The food and beverage operation is what has built Bennett's reputation. Camellias, the all-pink champagne bar off the lobby, has become the most photographed corner of any hotel in the city — a daily 5pm ritual where a member of staff opens a bottle with a sabre and pours the first glass for whoever is in the room. La Patisserie, the street-level café and bakery on King, is where Charleston goes for properly French viennoiserie and the city's most serious croissant. Gabrielle, the hotel's main dining room, runs a French menu that takes the discipline seriously — sauce work, classical service, a wine list that runs deep on Burgundy. Sunday brunch at Gabrielle is, by general consensus, one of the best in the South.
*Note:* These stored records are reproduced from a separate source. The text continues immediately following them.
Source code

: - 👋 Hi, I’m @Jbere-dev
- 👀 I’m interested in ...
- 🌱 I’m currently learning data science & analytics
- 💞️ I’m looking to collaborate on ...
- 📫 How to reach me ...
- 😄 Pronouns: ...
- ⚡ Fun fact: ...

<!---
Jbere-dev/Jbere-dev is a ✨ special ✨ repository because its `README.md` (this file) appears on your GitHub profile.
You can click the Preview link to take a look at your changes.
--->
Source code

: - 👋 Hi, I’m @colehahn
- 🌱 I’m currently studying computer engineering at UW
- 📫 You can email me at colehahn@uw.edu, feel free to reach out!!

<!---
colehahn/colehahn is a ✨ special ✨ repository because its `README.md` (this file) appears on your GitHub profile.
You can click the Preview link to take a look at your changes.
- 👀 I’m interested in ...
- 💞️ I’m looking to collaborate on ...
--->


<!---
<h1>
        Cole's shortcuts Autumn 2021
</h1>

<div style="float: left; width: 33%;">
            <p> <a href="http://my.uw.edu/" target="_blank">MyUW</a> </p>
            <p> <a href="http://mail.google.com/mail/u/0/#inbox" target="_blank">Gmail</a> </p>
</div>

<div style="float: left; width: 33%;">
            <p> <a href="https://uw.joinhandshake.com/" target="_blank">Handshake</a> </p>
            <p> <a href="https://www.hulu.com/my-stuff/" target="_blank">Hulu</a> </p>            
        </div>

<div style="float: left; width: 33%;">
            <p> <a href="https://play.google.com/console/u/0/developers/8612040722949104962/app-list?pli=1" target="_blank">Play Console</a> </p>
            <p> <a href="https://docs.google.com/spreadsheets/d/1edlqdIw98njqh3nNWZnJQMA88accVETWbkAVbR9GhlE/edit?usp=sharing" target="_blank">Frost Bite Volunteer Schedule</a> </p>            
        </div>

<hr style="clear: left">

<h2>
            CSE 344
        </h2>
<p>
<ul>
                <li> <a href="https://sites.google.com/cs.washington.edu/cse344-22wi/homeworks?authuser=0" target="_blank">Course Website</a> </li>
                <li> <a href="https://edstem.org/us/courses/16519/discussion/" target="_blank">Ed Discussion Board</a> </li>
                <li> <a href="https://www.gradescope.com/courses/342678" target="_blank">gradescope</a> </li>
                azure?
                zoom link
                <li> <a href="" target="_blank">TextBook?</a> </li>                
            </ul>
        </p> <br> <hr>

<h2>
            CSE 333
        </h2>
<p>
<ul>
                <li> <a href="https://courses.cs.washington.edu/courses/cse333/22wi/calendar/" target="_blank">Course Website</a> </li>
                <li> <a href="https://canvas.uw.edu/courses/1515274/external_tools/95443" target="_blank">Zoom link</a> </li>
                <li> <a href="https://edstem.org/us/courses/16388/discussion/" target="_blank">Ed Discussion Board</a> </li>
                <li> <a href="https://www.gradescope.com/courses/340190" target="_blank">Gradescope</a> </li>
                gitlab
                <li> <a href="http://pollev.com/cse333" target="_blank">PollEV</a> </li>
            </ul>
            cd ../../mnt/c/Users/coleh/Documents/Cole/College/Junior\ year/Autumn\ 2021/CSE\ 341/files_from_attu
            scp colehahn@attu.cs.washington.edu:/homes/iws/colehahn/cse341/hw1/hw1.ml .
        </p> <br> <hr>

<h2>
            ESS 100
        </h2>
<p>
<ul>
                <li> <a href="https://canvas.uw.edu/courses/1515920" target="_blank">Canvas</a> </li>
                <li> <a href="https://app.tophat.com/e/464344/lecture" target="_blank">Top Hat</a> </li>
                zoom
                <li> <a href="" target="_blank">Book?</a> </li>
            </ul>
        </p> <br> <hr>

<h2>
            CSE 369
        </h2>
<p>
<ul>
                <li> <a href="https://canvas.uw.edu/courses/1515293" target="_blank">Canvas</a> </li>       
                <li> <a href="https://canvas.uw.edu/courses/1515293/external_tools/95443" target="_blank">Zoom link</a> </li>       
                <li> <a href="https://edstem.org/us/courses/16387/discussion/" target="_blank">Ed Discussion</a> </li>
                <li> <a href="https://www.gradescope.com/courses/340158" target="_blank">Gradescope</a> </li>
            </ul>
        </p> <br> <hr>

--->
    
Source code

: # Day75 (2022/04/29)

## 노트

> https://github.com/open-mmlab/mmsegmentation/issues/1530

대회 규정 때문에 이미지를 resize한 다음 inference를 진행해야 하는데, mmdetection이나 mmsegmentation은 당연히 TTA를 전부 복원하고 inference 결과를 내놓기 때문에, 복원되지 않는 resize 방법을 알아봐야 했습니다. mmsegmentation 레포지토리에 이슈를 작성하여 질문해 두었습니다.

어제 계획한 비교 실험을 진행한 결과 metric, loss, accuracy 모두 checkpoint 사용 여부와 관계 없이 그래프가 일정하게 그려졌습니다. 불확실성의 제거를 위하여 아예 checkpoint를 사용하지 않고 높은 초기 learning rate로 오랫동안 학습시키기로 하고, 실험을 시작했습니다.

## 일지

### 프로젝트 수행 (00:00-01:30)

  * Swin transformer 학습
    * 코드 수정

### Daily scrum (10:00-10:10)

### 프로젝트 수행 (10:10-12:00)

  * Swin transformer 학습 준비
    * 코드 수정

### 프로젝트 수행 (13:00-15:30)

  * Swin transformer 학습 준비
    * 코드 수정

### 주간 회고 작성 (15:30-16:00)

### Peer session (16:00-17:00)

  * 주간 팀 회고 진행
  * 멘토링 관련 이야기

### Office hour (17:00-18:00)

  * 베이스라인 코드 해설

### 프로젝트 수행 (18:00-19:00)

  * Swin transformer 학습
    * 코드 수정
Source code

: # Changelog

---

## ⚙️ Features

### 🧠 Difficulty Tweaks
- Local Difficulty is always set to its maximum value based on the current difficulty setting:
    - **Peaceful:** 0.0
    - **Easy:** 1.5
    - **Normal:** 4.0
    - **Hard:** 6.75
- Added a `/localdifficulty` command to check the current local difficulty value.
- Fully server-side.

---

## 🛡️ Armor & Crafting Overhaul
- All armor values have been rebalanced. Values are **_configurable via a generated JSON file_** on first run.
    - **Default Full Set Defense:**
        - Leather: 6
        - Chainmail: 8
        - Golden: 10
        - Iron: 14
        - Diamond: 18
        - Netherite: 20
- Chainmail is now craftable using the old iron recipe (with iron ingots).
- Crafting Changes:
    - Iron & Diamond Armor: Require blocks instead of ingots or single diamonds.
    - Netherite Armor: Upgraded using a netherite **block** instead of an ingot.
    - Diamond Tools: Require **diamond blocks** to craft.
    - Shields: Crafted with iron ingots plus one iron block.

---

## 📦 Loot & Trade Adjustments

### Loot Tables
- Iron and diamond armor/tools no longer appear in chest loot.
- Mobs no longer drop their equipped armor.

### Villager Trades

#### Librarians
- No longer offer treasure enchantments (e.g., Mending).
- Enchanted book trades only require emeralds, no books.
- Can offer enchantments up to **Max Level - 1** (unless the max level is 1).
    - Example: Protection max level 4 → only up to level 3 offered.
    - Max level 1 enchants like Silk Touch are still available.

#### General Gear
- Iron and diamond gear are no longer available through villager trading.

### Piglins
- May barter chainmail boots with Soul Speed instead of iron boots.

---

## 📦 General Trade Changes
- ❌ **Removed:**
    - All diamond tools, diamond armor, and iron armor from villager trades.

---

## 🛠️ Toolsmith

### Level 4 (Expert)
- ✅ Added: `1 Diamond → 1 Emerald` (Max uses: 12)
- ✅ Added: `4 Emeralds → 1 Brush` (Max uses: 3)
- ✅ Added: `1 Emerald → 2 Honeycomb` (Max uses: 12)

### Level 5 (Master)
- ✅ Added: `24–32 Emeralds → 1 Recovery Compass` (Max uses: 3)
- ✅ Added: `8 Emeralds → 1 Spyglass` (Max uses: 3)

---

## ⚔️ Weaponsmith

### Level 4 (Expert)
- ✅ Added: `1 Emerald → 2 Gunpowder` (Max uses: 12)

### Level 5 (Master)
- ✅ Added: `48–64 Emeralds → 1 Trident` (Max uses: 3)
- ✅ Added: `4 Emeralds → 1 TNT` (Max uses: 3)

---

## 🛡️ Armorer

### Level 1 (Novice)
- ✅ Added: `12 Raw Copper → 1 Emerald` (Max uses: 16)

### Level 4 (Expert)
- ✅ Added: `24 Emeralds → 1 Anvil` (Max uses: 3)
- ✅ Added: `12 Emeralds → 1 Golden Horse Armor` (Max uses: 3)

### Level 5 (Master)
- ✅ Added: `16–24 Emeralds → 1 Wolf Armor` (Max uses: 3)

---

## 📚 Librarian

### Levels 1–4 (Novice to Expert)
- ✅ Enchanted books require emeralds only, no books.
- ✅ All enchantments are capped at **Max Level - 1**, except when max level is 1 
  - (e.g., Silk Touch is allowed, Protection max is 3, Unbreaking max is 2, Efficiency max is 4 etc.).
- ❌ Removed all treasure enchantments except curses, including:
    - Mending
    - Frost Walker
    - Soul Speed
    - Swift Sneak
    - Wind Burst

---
The rooftop is the move that finally gave the city a skyline. Charleston's height limits and historic-district rules mean that almost no rooftop bar in town has a real view; Bennett's seventh-floor terrace, set above the Beaux-Arts cornice, looks straight onto the dome of the Charleston County courthouse, the steeples of St. Philip's and St. Michael's, the spread of King Street's rooflines, and the harbour at sundown. It is one of the very few rooftop bars in Charleston with a genuine skyline view, and the only one that comes with table service and a proper cocktail list. Reserve for sunset on a clear evening and you will not need to plan dinner anywhere else.
Spa Bennett is small but exceptionally well-run — couples massage suites, proper steam, and a hairstylist who can manage a same-day blow-out before dinner. Marion Square sits at the top of King Street's shopping spine, which means the antique stores of lower King, the shops of upper King, the College of Charleston, and the Visitors Center are all walkable in different directions; for a business stay the proximity to the Charleston Gaillard Center, the conference circuit, and the airport (15 minutes by car) makes Bennett the most event-driven luxury address in the city. Choose Bennett for the milestone stay where the public rooms have to perform; choose Belmond for the lower-King stroll.
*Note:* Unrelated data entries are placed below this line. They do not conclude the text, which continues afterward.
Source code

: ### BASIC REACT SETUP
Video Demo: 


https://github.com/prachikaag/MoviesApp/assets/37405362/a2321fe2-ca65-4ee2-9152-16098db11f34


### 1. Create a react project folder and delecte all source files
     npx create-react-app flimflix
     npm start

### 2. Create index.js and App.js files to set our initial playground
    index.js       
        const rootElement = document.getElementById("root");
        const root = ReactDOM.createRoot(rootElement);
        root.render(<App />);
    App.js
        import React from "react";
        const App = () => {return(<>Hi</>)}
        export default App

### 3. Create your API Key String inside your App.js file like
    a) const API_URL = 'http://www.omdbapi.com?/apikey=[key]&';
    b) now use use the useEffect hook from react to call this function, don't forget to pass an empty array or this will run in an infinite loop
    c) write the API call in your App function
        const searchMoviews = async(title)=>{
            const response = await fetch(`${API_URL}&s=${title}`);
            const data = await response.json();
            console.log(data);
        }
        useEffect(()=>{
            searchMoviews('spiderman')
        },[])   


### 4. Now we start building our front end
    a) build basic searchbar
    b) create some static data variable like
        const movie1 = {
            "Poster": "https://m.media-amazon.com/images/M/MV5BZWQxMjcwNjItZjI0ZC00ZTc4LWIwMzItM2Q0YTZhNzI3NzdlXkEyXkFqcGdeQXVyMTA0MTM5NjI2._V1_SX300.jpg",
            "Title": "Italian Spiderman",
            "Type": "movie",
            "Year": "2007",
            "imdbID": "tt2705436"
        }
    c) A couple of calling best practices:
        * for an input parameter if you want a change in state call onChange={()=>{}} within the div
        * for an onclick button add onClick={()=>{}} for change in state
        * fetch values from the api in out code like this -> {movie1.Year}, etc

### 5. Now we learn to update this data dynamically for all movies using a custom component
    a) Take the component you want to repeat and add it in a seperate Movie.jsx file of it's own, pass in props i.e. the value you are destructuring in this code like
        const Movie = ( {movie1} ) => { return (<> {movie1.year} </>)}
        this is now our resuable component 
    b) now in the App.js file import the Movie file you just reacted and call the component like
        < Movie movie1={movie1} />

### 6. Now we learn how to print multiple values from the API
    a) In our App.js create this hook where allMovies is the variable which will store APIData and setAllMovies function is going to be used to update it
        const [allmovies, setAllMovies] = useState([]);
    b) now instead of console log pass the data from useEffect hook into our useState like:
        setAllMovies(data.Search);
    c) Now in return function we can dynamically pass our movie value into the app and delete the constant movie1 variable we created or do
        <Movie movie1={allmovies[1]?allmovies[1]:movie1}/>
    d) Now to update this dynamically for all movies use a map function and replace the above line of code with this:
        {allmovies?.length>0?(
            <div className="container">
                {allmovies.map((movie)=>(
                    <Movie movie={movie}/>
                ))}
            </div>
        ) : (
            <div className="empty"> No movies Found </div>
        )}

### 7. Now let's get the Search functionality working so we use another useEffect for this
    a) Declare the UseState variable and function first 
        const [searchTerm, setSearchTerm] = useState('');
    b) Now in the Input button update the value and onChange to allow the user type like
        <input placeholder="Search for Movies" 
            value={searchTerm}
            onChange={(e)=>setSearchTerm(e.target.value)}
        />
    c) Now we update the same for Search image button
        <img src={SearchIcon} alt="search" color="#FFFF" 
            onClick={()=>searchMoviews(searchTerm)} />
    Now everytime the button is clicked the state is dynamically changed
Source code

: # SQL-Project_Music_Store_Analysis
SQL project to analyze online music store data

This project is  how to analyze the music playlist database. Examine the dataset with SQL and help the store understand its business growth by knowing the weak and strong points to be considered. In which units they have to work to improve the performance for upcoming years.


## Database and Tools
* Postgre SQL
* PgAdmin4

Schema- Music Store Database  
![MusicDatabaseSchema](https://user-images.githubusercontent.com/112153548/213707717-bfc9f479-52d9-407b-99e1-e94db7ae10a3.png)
Bennett is Charleston's anniversary hotel without serious competition. Book a Marion Square Suite for the balcony view, time check-in for 4:30pm so you arrive at Camellias for the 5pm sabering, and book Gabrielle for the night you mark the date itself. The rooftop at sundown is the better post-dinner move than the lobby bar. Spa Bennett's couples package is the right scale for a marker stay — not so elaborate that it overwhelms the day, not so brief that it feels perfunctory. Mention the anniversary at booking and the staff handle the rest with the right amount of restraint.
For Charleston honeymoons, Bennett delivers the formality the city is still good at — Camellias for the post-ceremony champagne, Gabrielle for the first married Sunday brunch, the rooftop pool and bar for the long afternoon. Request a Marion Square Suite or upgrade to a corner suite with a balcony. The concierge will line up a horse-drawn carriage tour, dinner reservations at Husk and FIG that are not bookable from out of town, and the day-trip to Boone Hall or Middleton Place. The hotel's quiet, formal register reads as romantic without trying to.
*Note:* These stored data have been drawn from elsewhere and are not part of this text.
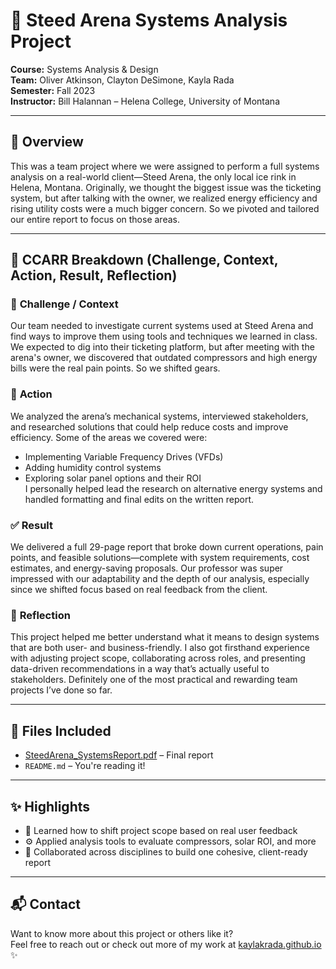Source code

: # 🧊 Steed Arena Systems Analysis Project  
**Course:** Systems Analysis & Design  
**Team:** Oliver Atkinson, Clayton DeSimone, Kayla Rada  
**Semester:** Fall 2023  
**Instructor:** Bill Halannan – Helena College, University of Montana

---

## 🚦 Overview
This was a team project where we were assigned to perform a full systems analysis on a real-world client—Steed Arena, the only local ice rink in Helena, Montana. Originally, we thought the biggest issue was the ticketing system, but after talking with the owner, we realized energy efficiency and rising utility costs were a much bigger concern. So we pivoted and tailored our entire report to focus on those areas.

---

## 🚗 CCARR Breakdown (Challenge, Context, Action, Result, Reflection)

### 🔹 **Challenge / Context**  
Our team needed to investigate current systems used at Steed Arena and find ways to improve them using tools and techniques we learned in class. We expected to dig into their ticketing platform, but after meeting with the arena's owner, we discovered that outdated compressors and high energy bills were the real pain points. So we shifted gears.

### 🔧 **Action**  
We analyzed the arena’s mechanical systems, interviewed stakeholders, and researched solutions that could help reduce costs and improve efficiency. Some of the areas we covered were:  
- Implementing Variable Frequency Drives (VFDs)  
- Adding humidity control systems  
- Exploring solar panel options and their ROI  
I personally helped lead the research on alternative energy systems and handled formatting and final edits on the written report.

### ✅ **Result**  
We delivered a full 29-page report that broke down current operations, pain points, and feasible solutions—complete with system requirements, cost estimates, and energy-saving proposals. Our professor was super impressed with our adaptability and the depth of our analysis, especially since we shifted focus based on real feedback from the client.

### 💭 **Reflection**  
This project helped me better understand what it means to design systems that are both user- and business-friendly. I also got firsthand experience with adjusting project scope, collaborating across roles, and presenting data-driven recommendations in a way that’s actually useful to stakeholders. Definitely one of the most practical and rewarding team projects I’ve done so far.

---

## 📁 Files Included
- [SteedArena_SystemsReport.pdf](https://github.com/kaylakrada/steed-arena-systems-analysis/blob/main/SteedArena_SystemsReport.pdf) – Final report  
- `README.md` – You're reading it!  

---

## ✨ Highlights
- 🧠 Learned how to shift project scope based on real user feedback  
- ⚙️ Applied analysis tools to evaluate compressors, solar ROI, and more  
- 💬 Collaborated across disciplines to build one cohesive, client-ready report  

---

## 📬 Contact  
Want to know more about this project or others like it?  
Feel free to reach out or check out more of my work at [kaylakrada.github.io](https://kaylakrada.github.io) ✨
For business travel, Bennett is the most credible luxury address in Charleston. The function rooms — a proper ballroom, several boardrooms, and the rooftop for a private cocktail — are what the city's law firms, family offices, and corporate offsites use when the meeting actually has to land. The Marion Square location is a 15-minute car to Charleston International, walking distance to the Gaillard Center, and steps from King Street for client dinners. La Patisserie handles the breakfast meeting; Gabrielle's bar handles the post-meeting drink. Wi-Fi is fast, desks are full-size, and check-in is reliably efficient.
Rates checked May 2026. Price may vary by date.
Hotel Bennett is the city's most architecturally ambitious luxury address — Camellias at five, Gabrielle for dinner, the rooftop bar that finally gave Charleston a skyline.